→ Record set:
+ + +

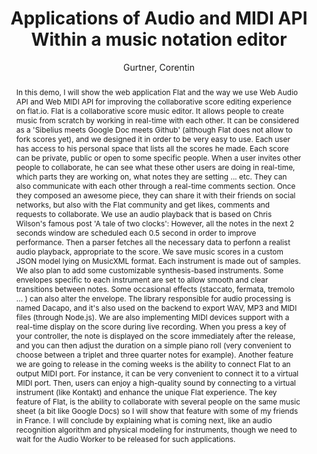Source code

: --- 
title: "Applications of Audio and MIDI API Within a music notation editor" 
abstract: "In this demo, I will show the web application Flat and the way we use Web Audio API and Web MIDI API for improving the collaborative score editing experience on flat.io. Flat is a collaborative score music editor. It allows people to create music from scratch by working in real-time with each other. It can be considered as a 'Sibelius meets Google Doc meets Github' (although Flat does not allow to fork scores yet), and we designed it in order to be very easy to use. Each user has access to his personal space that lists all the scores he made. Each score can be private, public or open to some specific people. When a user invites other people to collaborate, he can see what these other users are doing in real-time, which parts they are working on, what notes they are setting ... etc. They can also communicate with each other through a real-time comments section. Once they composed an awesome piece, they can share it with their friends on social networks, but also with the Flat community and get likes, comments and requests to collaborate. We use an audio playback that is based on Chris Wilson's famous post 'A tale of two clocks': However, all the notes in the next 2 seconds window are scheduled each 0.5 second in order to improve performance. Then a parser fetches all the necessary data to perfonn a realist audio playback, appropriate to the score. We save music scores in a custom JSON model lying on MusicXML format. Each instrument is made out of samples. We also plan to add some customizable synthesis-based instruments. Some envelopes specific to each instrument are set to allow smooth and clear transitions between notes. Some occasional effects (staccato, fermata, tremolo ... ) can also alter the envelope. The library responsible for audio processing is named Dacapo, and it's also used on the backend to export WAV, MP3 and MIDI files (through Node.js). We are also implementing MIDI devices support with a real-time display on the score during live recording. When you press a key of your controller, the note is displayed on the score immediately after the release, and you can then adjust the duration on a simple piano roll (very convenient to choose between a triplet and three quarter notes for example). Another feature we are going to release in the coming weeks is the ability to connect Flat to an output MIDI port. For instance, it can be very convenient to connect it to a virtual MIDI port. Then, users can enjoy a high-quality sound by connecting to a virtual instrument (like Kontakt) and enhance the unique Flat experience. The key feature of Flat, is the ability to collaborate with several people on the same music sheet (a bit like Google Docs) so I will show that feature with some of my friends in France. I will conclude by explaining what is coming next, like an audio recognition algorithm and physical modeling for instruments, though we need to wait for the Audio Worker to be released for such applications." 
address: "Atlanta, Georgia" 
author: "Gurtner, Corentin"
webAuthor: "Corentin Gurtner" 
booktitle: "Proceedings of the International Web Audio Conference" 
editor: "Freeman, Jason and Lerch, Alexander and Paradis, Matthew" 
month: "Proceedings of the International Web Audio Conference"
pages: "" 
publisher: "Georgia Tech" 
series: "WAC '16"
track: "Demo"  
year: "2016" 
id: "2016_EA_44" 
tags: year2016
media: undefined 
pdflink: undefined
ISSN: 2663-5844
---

+ + +

Only lines belong in the copy, not pictures: write out exactly the lines of the records from the first through the one holding "of Audio and".

→ Solution to this problem:
Source code

: --- 
title: "Applications of Audio and MIDI API Within a music notation editor" 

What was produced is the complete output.